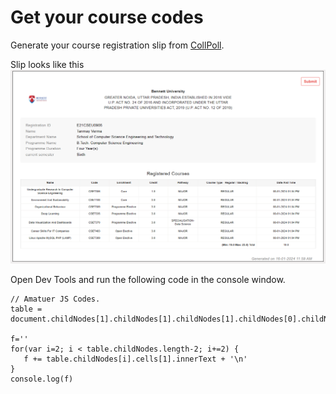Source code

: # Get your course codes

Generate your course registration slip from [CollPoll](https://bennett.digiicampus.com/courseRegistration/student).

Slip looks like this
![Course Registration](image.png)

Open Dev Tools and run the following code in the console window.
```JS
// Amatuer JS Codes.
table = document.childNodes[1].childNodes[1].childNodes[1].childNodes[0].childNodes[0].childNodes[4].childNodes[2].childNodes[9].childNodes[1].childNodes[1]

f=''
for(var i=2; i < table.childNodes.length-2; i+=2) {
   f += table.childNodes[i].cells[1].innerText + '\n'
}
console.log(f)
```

⁂

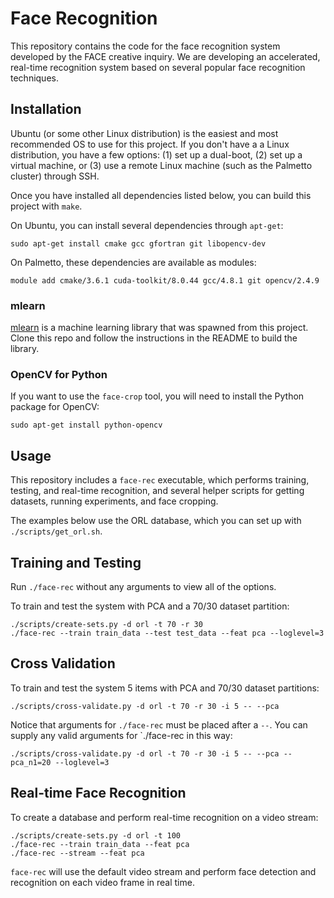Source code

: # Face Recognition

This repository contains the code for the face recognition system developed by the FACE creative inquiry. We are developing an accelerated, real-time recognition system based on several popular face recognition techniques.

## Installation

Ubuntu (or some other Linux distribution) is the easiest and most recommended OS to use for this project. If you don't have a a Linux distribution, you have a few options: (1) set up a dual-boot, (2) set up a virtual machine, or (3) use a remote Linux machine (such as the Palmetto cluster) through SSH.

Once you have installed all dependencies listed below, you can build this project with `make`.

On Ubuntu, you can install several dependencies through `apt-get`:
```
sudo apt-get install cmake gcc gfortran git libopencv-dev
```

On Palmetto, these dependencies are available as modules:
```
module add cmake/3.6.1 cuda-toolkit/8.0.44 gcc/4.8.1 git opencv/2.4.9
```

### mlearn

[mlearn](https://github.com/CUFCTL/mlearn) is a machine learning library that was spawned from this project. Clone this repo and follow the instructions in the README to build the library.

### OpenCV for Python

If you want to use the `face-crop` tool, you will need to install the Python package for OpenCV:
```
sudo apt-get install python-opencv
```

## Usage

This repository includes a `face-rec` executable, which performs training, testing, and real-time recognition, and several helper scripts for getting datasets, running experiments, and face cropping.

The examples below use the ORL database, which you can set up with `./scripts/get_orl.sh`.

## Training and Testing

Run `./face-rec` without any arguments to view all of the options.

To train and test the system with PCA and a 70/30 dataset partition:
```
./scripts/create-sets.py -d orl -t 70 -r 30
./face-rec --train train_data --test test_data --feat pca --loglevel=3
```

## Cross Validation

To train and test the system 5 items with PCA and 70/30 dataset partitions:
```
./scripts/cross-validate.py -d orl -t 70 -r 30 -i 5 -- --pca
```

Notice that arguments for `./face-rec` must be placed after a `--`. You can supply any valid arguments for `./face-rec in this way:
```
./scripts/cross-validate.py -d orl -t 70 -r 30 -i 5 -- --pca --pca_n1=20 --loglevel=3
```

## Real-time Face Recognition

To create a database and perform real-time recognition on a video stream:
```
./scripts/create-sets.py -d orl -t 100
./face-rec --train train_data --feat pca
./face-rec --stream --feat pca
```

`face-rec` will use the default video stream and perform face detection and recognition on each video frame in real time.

⁂

What the task requires - The range runs from the line above containing "Once you have" to the line containing "[mlearn](https://github.com/CUFCTL/mlearn) is a", inclusive. Restate those lines word for word and no others.

Response to this exercise -
Once you have installed all dependencies listed below, you can build this project with `make`.

On Ubuntu, you can install several dependencies through `apt-get`:
```
sudo apt-get install cmake gcc gfortran git libopencv-dev
```

On Palmetto, these dependencies are available as modules:
```
module add cmake/3.6.1 cuda-toolkit/8.0.44 gcc/4.8.1 git opencv/2.4.9
```

### mlearn

[mlearn](https://github.com/CUFCTL/mlearn) is a machine learning library that was spawned from this project. Clone this repo and follow the instructions in the README to build the library.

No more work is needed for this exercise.